Still, one can and does enjoy some stuff like a friend's joke, a cup of coffee or tea, the relief from having finished a task, and other small things like that. Such things, however, are only small instances of enjoyment, and they have nothing to do with the overall enjoyment of life that we (case in point, I) have experienced before grief struck.
On the quote's side, human spirit, in its depth for resilience, tries hard to enjoy life, "like before." But, in my experience, it is never "like before."
Yet, alongside with our resilience, we humans have vulnerability. When resilience and vulnerability work together, they may manage to cover up our deepest wounds, especially grief.
So, the enjoyment we push ourselves to feel becomes as if we are wearing a temporary mask.
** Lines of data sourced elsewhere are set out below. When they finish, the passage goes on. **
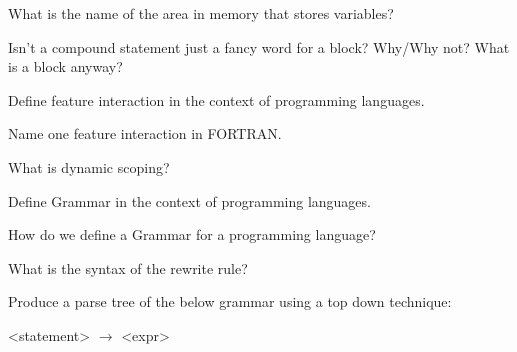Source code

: \documentclass{exam} %
\begin{document}
\begin{questions}
  \question What is the name of the area in memory that stores variables?

  \question Isn't a compound statement just a fancy word for a block? Why/Why not? What is a block anyway?

  \pagebreak

  \question Define feature interaction in the context of programming languages.


  \question Name one feature interaction in FORTRAN.

  \question What is dynamic scoping?

  \question Define Grammar in the context of programming languages.

  \question How do we define a Grammar for a programming language?

  \question What is the syntax of the rewrite rule?

  \question Produce a parse tree of the below grammar using a top down technique:
    \begin{grammar}
      <statement> $\rightarrow$ <expr> 
    \end{grammar}



\end{questions}
\end{document}
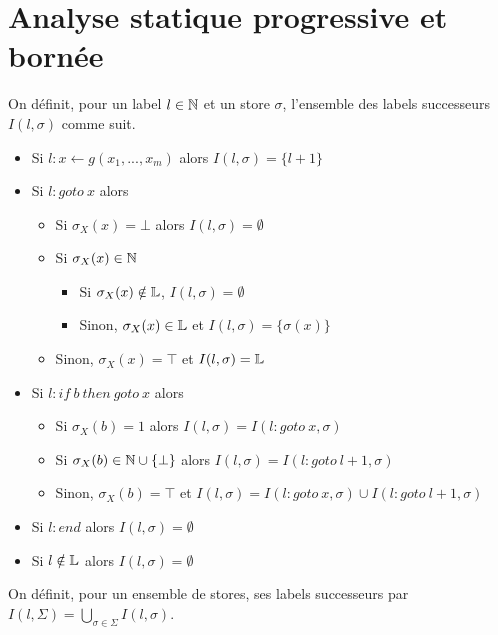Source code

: \section{Analyse statique progressive et bornée}
On définit, pour un label $l\in\mathbb N$ et un store $\sigma$, l'ensemble des labels successeurs $I(l, \sigma)$ comme suit.
\begin{itemize}
 \item Si $l : x\leftarrow g(x_1, ..., x_m)$ alors $I(l, \sigma)=\{l+1\}$

 \item Si $l : goto\ x$ alors
 \begin{itemize}
  \item Si $\sigma_X(x)=\bot$ alors $I(l, \sigma)=\emptyset$
  \item Si $\sigma_X(x)\in\mathbb N$%
  \begin{itemize}
   \item Si $\sigma_X(x)\notin\mathbb L$, $I(l, \sigma)=\emptyset$
   \item Sinon, $\sigma_X(x)\in\mathbb L$ et $I(l, \sigma)=\{\sigma(x)\}$
  \end{itemize}
  \item Sinon, $\sigma_X(x)=\top$ et $I(l, \sigma)=\mathbb L$
 \end{itemize}
 \item Si $l : if \ b\ then\ goto\ x$ alors
 \begin{itemize}
  \item Si $\sigma_X(b)=1$ alors $I(l, \sigma)=I(l:goto\ x, \sigma)$
  \item Si $\sigma_X(b)\in\mathbb N\cup\{\bot\}$ alors $I(l, \sigma)=I(l:goto\ l+1, \sigma)$
  \item Sinon, $\sigma_X(b)=\top$ et $I(l, \sigma)=I(l:goto\ x, \sigma)\cup I(l:goto\ l+1, \sigma)$
 \end{itemize}
 \item Si $l : end$ alors $I(l, \sigma)=\emptyset$
 \item Si $l\notin\mathbb L$ alors $I(l, \sigma)=\emptyset$
\end{itemize}

 On définit, pour un ensemble de stores, ses labels successeurs par $I(l, \Sigma)=\bigcup_{\sigma\in\Sigma}I(l,\sigma)$.\\


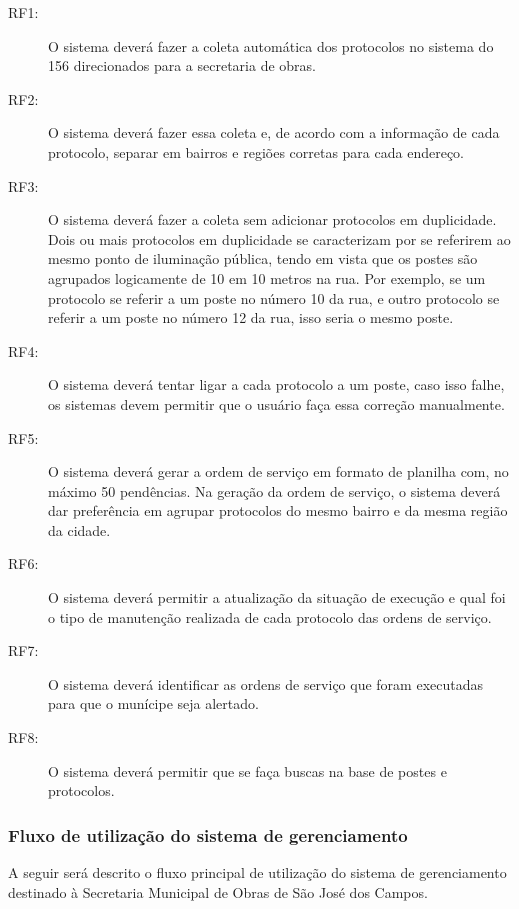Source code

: \documentclass[
	article,			%
	11pt,				%
	oneside,			%
	a4paper,			%
	english,			%
	brazil,				%
	sumario=tradicional
	]{abntex2}
\begin{document}
\begin{description}
\item[RF1:] O sistema deverá fazer a coleta automática dos protocolos no sistema do 156 direcionados para a secretaria de obras.

\item[RF2:] O sistema deverá fazer essa coleta e, de acordo com a informação de cada protocolo, separar em bairros e regiões corretas para cada endereço.

\item[RF3:] O sistema deverá fazer a coleta sem adicionar protocolos em duplicidade.
Dois ou mais protocolos em duplicidade se caracterizam por se referirem ao
mesmo ponto de iluminação pública, tendo em vista que os postes são agrupados
logicamente de 10 em 10 metros na rua. Por exemplo, se um protocolo se referir
a um poste no número 10 da rua, e outro protocolo se referir a um poste no número
12 da rua, isso seria o mesmo poste.

\item[RF4:] O sistema deverá tentar ligar a cada protocolo a um poste, caso isso falhe, os sistemas devem permitir que o usuário faça essa correção manualmente.

\item[RF5:] O sistema deverá gerar a ordem de serviço em formato de planilha com, no máximo 50 pendências.
Na geração da ordem de serviço, o sistema deverá dar preferência em agrupar protocolos do mesmo bairro e da mesma região da cidade.

\item[RF6:] O sistema deverá permitir a atualização da situação de execução e qual foi o tipo de manutenção realizada de cada protocolo das ordens de serviço.

\item[RF7:] O sistema deverá identificar as ordens de serviço que foram executadas para que o munícipe seja alertado.

\item[RF8:] O sistema deverá permitir que se faça buscas na base de postes e protocolos.
\end{description}

\subsubsection{Fluxo de utilização do sistema de gerenciamento}

A seguir será descrito o fluxo principal de utilização do sistema de gerenciamento destinado à Secretaria Municipal de Obras de São José dos Campos.
\end{document}
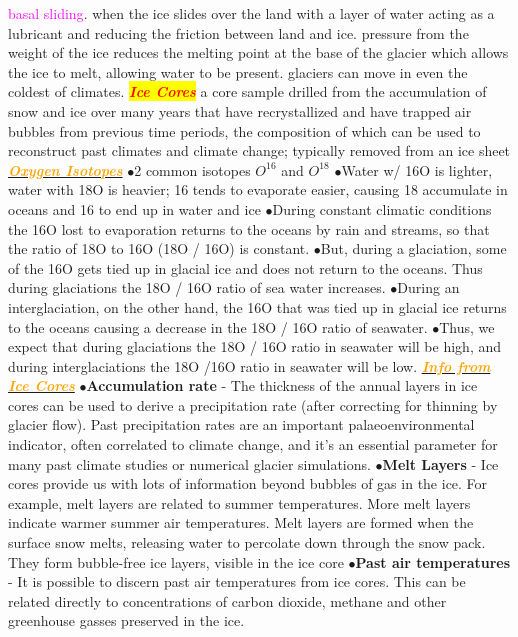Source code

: \documentclass{article}
\newcommand{\ddd}{$\bullet$}
\newcommand{\red}[1]{\textcolor{red}{#1}}
\newcommand{\pink}[1]{\textcolor{magenta}{#1}}
\newcommand{\orange}[1]{\textcolor{orange}{#1}}
\newcommand{\mysection}[1]{\colorbox{yellow}{\textbf{\textit{\red{#1}}}}}
\newcommand{\mysub}[1]{\underline{\textbf{{\textit{\orange{#1}}}}}}
\newcommand{\vocab}[1]{{\pink{#1}}}
\begin{document}
\begin{multicols*}{4}
		\vocab{basal sliding}. when the ice slides over the land with a layer of water acting as a lubricant and reducing the friction between land and ice. pressure from the weight of the ice reduces the melting point at the base of the glacier which allows the ice to melt, allowing water to be present.  glaciers can move in even the coldest of climates.
        \mysection{Ice Cores} a core sample drilled from the accumulation of snow and ice over many years that have recrystallized and have trapped air bubbles from previous time periods, the composition of which can be used to reconstruct past climates and climate change; typically removed from an ice sheet
        \mysub{Oxygen Isotopes}
            \ddd 2 common isotopes $O^16$ and $O^18$
            \ddd Water w/ 16O is lighter, water with 18O is heavier; 16 tends to evaporate easier, causing 18 accumulate in oceans and 16 to end up in water and ice
            \ddd During constant climatic conditions the 16O lost to evaporation returns to the oceans by rain and streams, so that the ratio of 18O to 16O (18O / 16O) is constant.
            \ddd But, during a glaciation, some of the 16O gets tied up in glacial ice and does not return to the oceans. Thus during glaciations the 18O / 16O ratio of sea water increases.
            \ddd During an interglaciation, on the other hand, the 16O that was tied up in glacial ice returns to the oceans causing a decrease in the 18O / 16O ratio of seawater.
            \ddd Thus, we expect that during glaciations the 18O / 16O ratio in seawater will be high, and during interglaciations the 18O /16O ratio in seawater will be low.
        \mysub{Info from Ice Cores}
            \ddd \textbf{Accumulation rate} - The thickness of the annual layers in ice cores can be used to derive a precipitation rate (after correcting for thinning by glacier flow). Past precipitation rates are an important palaeoenvironmental indicator, often correlated to climate change, and it’s an essential parameter for many past climate studies or numerical glacier simulations.
            \ddd \textbf{Melt Layers} - Ice cores provide us with lots of information beyond bubbles of gas in the ice. For example, melt layers are related to summer temperatures. More melt layers indicate warmer summer air temperatures. Melt layers are formed when the surface snow melts, releasing water to percolate down through the snow pack. They form bubble-free ice layers, visible in the ice core
            \ddd \textbf{Past air temperatures} - It is possible to discern past air temperatures from ice cores. This can be related directly to concentrations of carbon dioxide, methane and other greenhouse gasses preserved in the ice.

\end{multicols*}
\end{document}

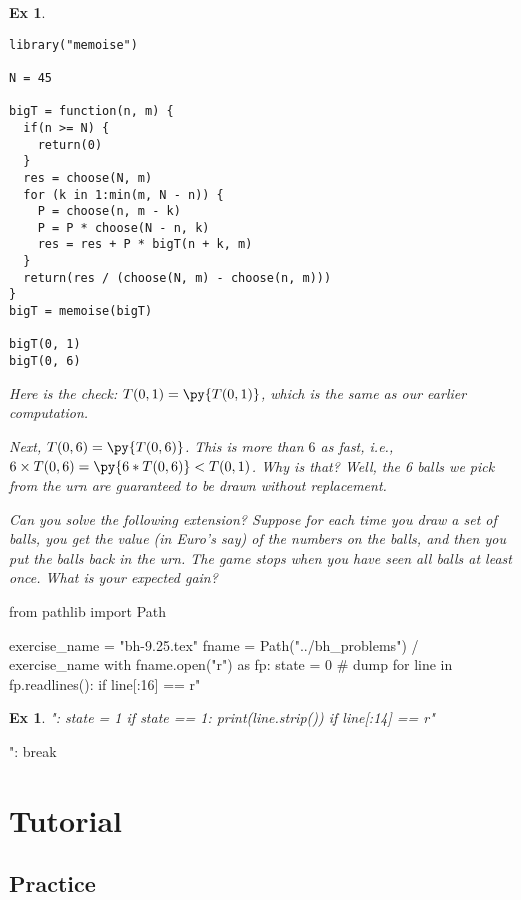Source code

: \documentclass[a4paper,11pt]{article}
\newtheorem{exercise}[theorem]{Ex}
\begin{document}
\begin{exercise}
\begin{solution}
\begin{pyblock}
\end{pyblock}
\begin{verbatim}
library("memoise")

N = 45

bigT = function(n, m) {
  if(n >= N) {
    return(0)
  }
  res = choose(N, m)
  for (k in 1:min(m, N - n)) {
    P = choose(n, m - k)
    P = P * choose(N - n, k)
    res = res + P * bigT(n + k, m)
  }
  return(res / (choose(N, m) - choose(n, m)))
}
bigT = memoise(bigT)

bigT(0, 1)
bigT(0, 6)
\end{verbatim}
Here is the check: $T(0, 1) = \py{T(0, 1)}$, which is the same as our earlier computation.

Next, $T(0, 6) = \py{T(0,6)}$.
This is more than $6$ as fast, i.e., $6\times T(0, 6) = \py{6*T(0, 6)} < T(0,1)$.
Why is that?
Well, the 6 balls we pick from the urn are guaranteed to be drawn without replacement.


Can you solve the following extension? Suppose for each time you draw a set of balls, you get the value (in Euro's say) of the numbers on the balls, and then you put the balls back in the urn.
The game stops when you have seen all balls at least once. What is your expected gain?

\end{solution}
\end{exercise}


\begin{pycode}
from pathlib import Path

exercise_name = "bh-9.25.tex"
fname = Path("../bh_problems") / exercise_name
with fname.open("r") as fp:
    state = 0  # dump
    for line in fp.readlines():
        if line[:16] == r"\begin{exercise}":
            state = 1
        if state == 1:
            print(line.strip())
        if line[:14] == r"\end{exercise}":
            break
\end{pycode}


\section{Tutorial}
\label{sec:tutorial}


\subsection{Practice}
\end{document}

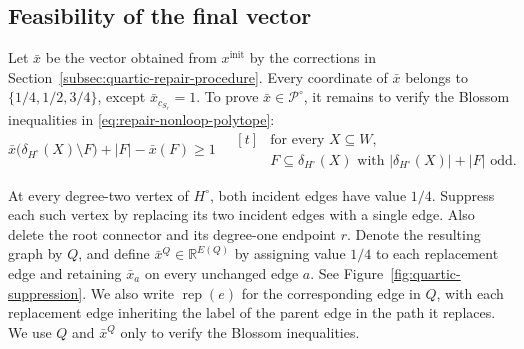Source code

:\documentclass[11pt]{amsart}
\newcommand{\rep}[1]{\operatorname{rep}(#1)}
\newcommand{\1}{\mathbbm{1}}
\begin{document}
\subsection{Feasibility of the final vector}
\label{subsec:quartic-feasibility}

Let $\bar x$ be the vector obtained from $x^{\mathrm{init}}$
by the corrections in
Section~\ref{subsec:quartic-repair-procedure}.
Every coordinate of $\bar x$ belongs to $\{1/4,1/2,3/4\}$,
except $\bar x_{c_{S_r}}=1$. To prove
$\bar x\in{\mathcal P^\circ}$, it remains to verify the
Blossom inequalities in
\eqref{eq:repair-nonloop-polytope}:
\begin{equation}
\label{eq:quartic-cut-goal}
 \bar x\bigl(\delta_{H^\circ}(X)\setminus F\bigr)+|F|-\bar x(F)\ge1
 \quad\begin{aligned}[t]
 &\text{for every }X\subseteq W,\\
 &F\subseteq\delta_{H^\circ}(X)
   \text{ with }|\delta_{H^\circ}(X)|+|F|\text{ odd}.
 \end{aligned}
\end{equation}

At every degree-two vertex of $H^\circ$, both incident
edges have value $1/4$. Suppress each such vertex by
replacing its two incident edges with a single edge.
Also delete the root connector and its degree-one endpoint
$r$. Denote the resulting graph by $Q$, and define
$\bar x^Q\in\mathbb R^{E(Q)}$ by assigning value $1/4$ to each
replacement edge and retaining $\bar x_a$ on every unchanged
edge $a$. See Figure~\ref{fig:quartic-suppression}.
We also write $\rep{e}$ for the corresponding edge in $Q$, with
each replacement edge inheriting the label of the parent edge
in the path it replaces.
We use $Q$ and $\bar x^Q$ only to verify the Blossom inequalities.
\end{document}
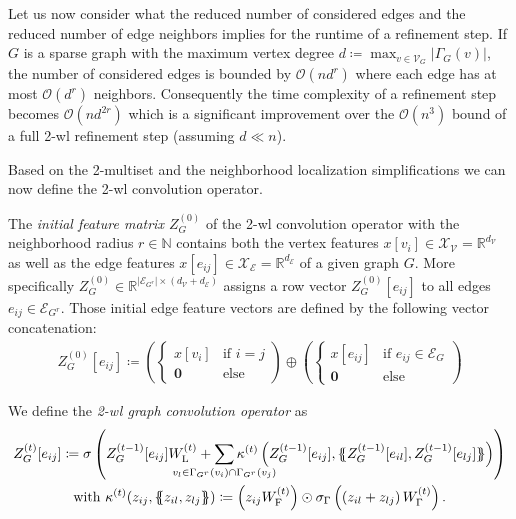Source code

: \begin{enumerate}[label=\textbf{\arabic*.}]
		Let us now consider what the reduced number of considered edges and the reduced number of edge neighbors implies for the runtime of a refinement step.
		If $G$ is a sparse graph with the maximum vertex degree $d \coloneqq \max_{v \in \mathcal{V}_G} \left|\Gamma_G(v)\right|$, the number of considered edges is bounded by $\mathcal{O}(n d^r)$ where each edge has at most $\mathcal{O}(d^r)$ neighbors.
		Consequently the time complexity of a refinement step becomes $\mathcal{O}(n d^{2r})$ which is a significant improvement over the $\mathcal{O}(n^3)$ bound of a full 2-\acs{wl} refinement step (assuming $d \ll n$).
\end{enumerate}
Based on the 2-multiset and the neighborhood localization simplifications we can now define the 2-\ac{wl} convolution operator.
\begin{defn}\label{defn:ltd:wl2-conv-init}
	The \textit{initial feature matrix $Z_G^{(0)}$} of the 2-\acs{wl} convolution operator with the neighborhood radius $r \in \mathbb{N}$ contains both the vertex features $x[v_i] \in \mathcal{X}_{\mathcal{V}} = \mathbb{R}^{d_{\mathcal{V}}}$ as well as the edge features $x[e_{ij}] \in \mathcal{X}_{\mathcal{E}} = \mathbb{R}^{d_{\mathcal{E}}}$ of a given graph $G$.
	More specifically $Z_G^{(0)} \in \mathbb{R}^{{|\mathcal{E}_{G^r}|} \times (d_{\mathcal{V}} + d_{\mathcal{E}})}$ assigns a row vector $Z_G^{(0)}[e_{ij}]$ to all edges $e_{ij} \in \mathcal{E}_{G^r}$.
	Those initial edge feature vectors are defined by the following vector concatenation:
	\begin{align*}
		Z_G^{(0)}[e_{ij}] \coloneqq \left( \begin{cases}
			x[v_i] & \text{if $i = j$} \\
			\mathbf{0} & \text{else}
		\end{cases} \right) \oplus \left( \begin{cases}
			x[e_{ij}] & \text{if $e_{ij} \in \mathcal{E}_G$} \\
			\mathbf{0} & \text{else}
		\end{cases} \right)
	\end{align*}
\end{defn}
\begin{defn}\label{defn:ltd:wl2-conv-step}
	We define the \textit{2-\acs{wl} graph convolution operator} as
	\begin{gather*}
		Z_G^{(t)}[e_{ij}] \coloneqq \sigma\left( Z_G^{(t-1)}[e_{ij}] W_{\mathrm{L}}^{(t)} + \smashoperator[lr]{\sum_{v_l \in {\Gamma_{G^r}(v_i) \cap \Gamma_{G^r}(v_j)}}} \kappa^{(t)}\left( Z_G^{(t-1)}[e_{ij}], \ldblbrace Z_G^{(t-1)}[e_{il}], Z_G^{(t-1)}[e_{lj}] \rdblbrace \right) \right) \\
		\text{with } \kappa^{(t)}(z_{ij}, \ldblbrace z_{il}, z_{lj} \rdblbrace) \coloneqq \left( z_{ij} W_{\mathrm{F}}^{(t)} \right) \odot \sigma_{\Gamma}\left(\left( z_{il} + z_{lj} \right) W_{\Gamma}^{(t)} \right)
		\text{.}
	\end{gather*}
\end{defn}
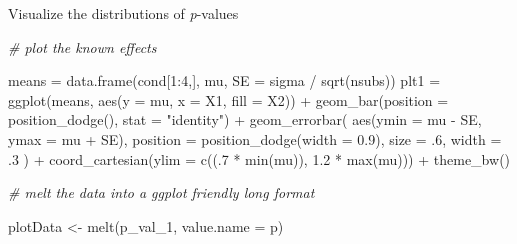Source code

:\documentclass[
]{book}
\newenvironment{Shaded}{\begin{snugshade}}{\end{snugshade}}
\newcommand{\AttributeTok}[1]{\textcolor[rgb]{0.77,0.63,0.00}{#1}}
\newcommand{\CommentTok}[1]{\textcolor[rgb]{0.56,0.35,0.01}{\textit{#1}}}
\newcommand{\DecValTok}[1]{\textcolor[rgb]{0.00,0.00,0.81}{#1}}
\newcommand{\FloatTok}[1]{\textcolor[rgb]{0.00,0.00,0.81}{#1}}
\newcommand{\FunctionTok}[1]{\textcolor[rgb]{0.00,0.00,0.00}{#1}}
\newcommand{\NormalTok}[1]{#1}
\newcommand{\OtherTok}[1]{\textcolor[rgb]{0.56,0.35,0.01}{#1}}
\newcommand{\SpecialCharTok}[1]{\textcolor[rgb]{0.00,0.00,0.00}{#1}}
\newcommand{\StringTok}[1]{\textcolor[rgb]{0.31,0.60,0.02}{#1}}
\begin{document}
Visualize the distributions of \emph{p}-values

\begin{Shaded}
\begin{Highlighting}[]
\CommentTok{\# plot the known effects}

 
\NormalTok{means }\OtherTok{=} \FunctionTok{data.frame}\NormalTok{(cond[}\DecValTok{1}\SpecialCharTok{:}\DecValTok{4}\NormalTok{,], mu, }\AttributeTok{SE =}\NormalTok{ sigma }\SpecialCharTok{/} \FunctionTok{sqrt}\NormalTok{(nsubs))}
\NormalTok{plt1 }\OtherTok{=} \FunctionTok{ggplot}\NormalTok{(means, }\FunctionTok{aes}\NormalTok{(}\AttributeTok{y =}\NormalTok{ mu, }\AttributeTok{x =}\NormalTok{ X1, }\AttributeTok{fill =}\NormalTok{ X2)) }\SpecialCharTok{+}
\FunctionTok{geom\_bar}\NormalTok{(}\AttributeTok{position =} \FunctionTok{position\_dodge}\NormalTok{(), }\AttributeTok{stat =} \StringTok{"identity"}\NormalTok{) }\SpecialCharTok{+}
\FunctionTok{geom\_errorbar}\NormalTok{(}
\FunctionTok{aes}\NormalTok{(}\AttributeTok{ymin =}\NormalTok{ mu }\SpecialCharTok{{-}}\NormalTok{ SE, }\AttributeTok{ymax =}\NormalTok{ mu }\SpecialCharTok{+}\NormalTok{ SE),}
\AttributeTok{position =} \FunctionTok{position\_dodge}\NormalTok{(}\AttributeTok{width =} \FloatTok{0.9}\NormalTok{),}
\AttributeTok{size =}\NormalTok{ .}\DecValTok{6}\NormalTok{,}
\AttributeTok{width =}\NormalTok{ .}\DecValTok{3}
\NormalTok{) }\SpecialCharTok{+}
\FunctionTok{coord\_cartesian}\NormalTok{(}\AttributeTok{ylim =} \FunctionTok{c}\NormalTok{((.}\DecValTok{7} \SpecialCharTok{*} \FunctionTok{min}\NormalTok{(mu)), }\FloatTok{1.2} \SpecialCharTok{*} \FunctionTok{max}\NormalTok{(mu))) }\SpecialCharTok{+}
\FunctionTok{theme\_bw}\NormalTok{()}

\CommentTok{\# melt the data into a ggplot friendly \textquotesingle{}long\textquotesingle{} format}

\NormalTok{plotData }\OtherTok{\textless{}{-}} \FunctionTok{melt}\NormalTok{(p\_val\_1, }\AttributeTok{value.name =} \StringTok{\textquotesingle{}p\textquotesingle{}}\NormalTok{)}


\end{Highlighting}
\end{Shaded}
\end{document}
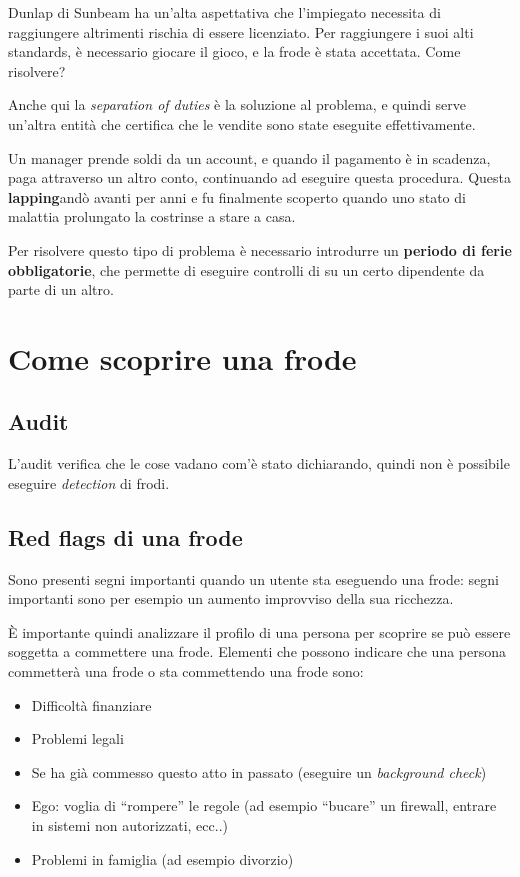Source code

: 
Dunlap di Sunbeam ha un'alta aspettativa che l'impiegato necessita di 
raggiungere altrimenti rischia di essere licenziato. Per raggiungere i suoi 
alti standards, è necessario giocare il gioco, e la frode è stata accettata. 
Come risolvere? 

Anche qui la \textit{separation of duties} è la soluzione al problema, e quindi 
serve un'altra entità che certifica che le vendite sono state eseguite 
effettivamente.


Un manager prende soldi da un account, e quando il pagamento è in scadenza, 
paga attraverso un altro conto, continuando ad eseguire questa procedura. 
Questa \textbf{lapping}andò avanti per anni e fu finalmente scoperto quando uno 
stato di malattia prolungato la costrinse a stare a casa.

Per risolvere questo tipo di problema è necessario introdurre un 
\textbf{periodo di ferie obbligatorie}, che permette di eseguire controlli di 
su un certo dipendente da parte di un altro.

\section{Come scoprire una frode}

\subsection{Audit}

L'audit verifica che le cose vadano com'è stato dichiarando, quindi non è 
possibile eseguire \textit{detection} di frodi.

\subsection{Red flags di una frode}
Sono presenti segni importanti quando un utente sta eseguendo una frode: segni 
importanti sono per esempio un aumento improvviso della sua ricchezza.

È importante quindi analizzare il profilo di una persona per scoprire se può 
essere soggetta a commettere una frode. Elementi che possono indicare che una 
persona commetterà una frode o sta commettendo una frode sono:
\begin{itemize}
	\item Difficoltà finanziare
	\item Problemi legali
	\item Se ha già commesso questo atto in passato (eseguire un 
	\textit{background check})
	\item Ego: voglia di ``rompere'' le regole (ad esempio ``bucare'' un 
	firewall, entrare in sistemi non autorizzati, ecc..)
	\item Problemi in famiglia (ad esempio divorzio)
\end{itemize}

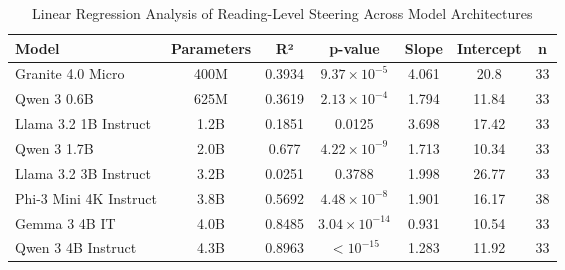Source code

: \begin{table}[h]
\centering
\caption{Linear Regression Analysis of Reading-Level Steering Across Model Architectures}
\label{tab:model_comparison}
\begin{tabular}{lcccccc}
\hline
\textbf{Model} & \textbf{Parameters} & \textbf{R²} & \textbf{p-value} & \textbf{Slope} & \textbf{Intercept} & \textbf{n} \\
\hline
Granite 4.0 Micro & 400M & 0.3934 & $9.37 \times 10^{-5}$ & 4.061 & 20.8 & 33 \\
Qwen 3 0.6B & 625M & 0.3619 & $2.13 \times 10^{-4}$ & 1.794 & 11.84 & 33 \\
Llama 3.2 1B Instruct & 1.2B & 0.1851 & 0.0125 & 3.698 & 17.42 & 33 \\
Qwen 3 1.7B & 2.0B & 0.677 & $4.22 \times 10^{-9}$ & 1.713 & 10.34 & 33 \\
Llama 3.2 3B Instruct & 3.2B & 0.0251 & 0.3788 & 1.998 & 26.77 & 33 \\
Phi-3 Mini 4K Instruct & 3.8B & 0.5692 & $4.48 \times 10^{-8}$ & 1.901 & 16.17 & 38 \\
Gemma 3 4B IT & 4.0B & 0.8485 & $3.04 \times 10^{-14}$ & 0.931 & 10.54 & 33 \\
Qwen 3 4B Instruct & 4.3B & 0.8963 & $<10^{-15}$ & 1.283 & 11.92 & 33 \\
\hline
\end{tabular}
\end{table}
It depends if we can breathe behind that mask. As such, immense emotional energy is needed to stay behind a mask, for the mask very often can betray its user. This betrayal may show up in an almost unnoticeable flinching at certain words, a quick intake of breath, or a momentary loss of composure before the mask is swiftly reapplied. This is because, although this temporary enjoyment-mask may be a charade, it does serve a purpose.
I mean, who wants to make other people sad, too! So we fake it, until hopefully we can make it. Still, this "making it" isn't easy, I know from my own experiences. For example, long after my husband passed away, I invented different facades of enjoyment to maintain a semblance of normalcy, as if I were performing on stage to reassure others that the pain isn't consuming me. My sons, however, saw through me, even if others didn't, despite my most convincing smiles and disproportionate cheerfulness.
Grief is not something one can overcome easily, because it is a very strong emotional response to a significant loss. It takes time to overcome its strongest effects. Sometimes, it takes years, and sometimes, it takes a lifetime.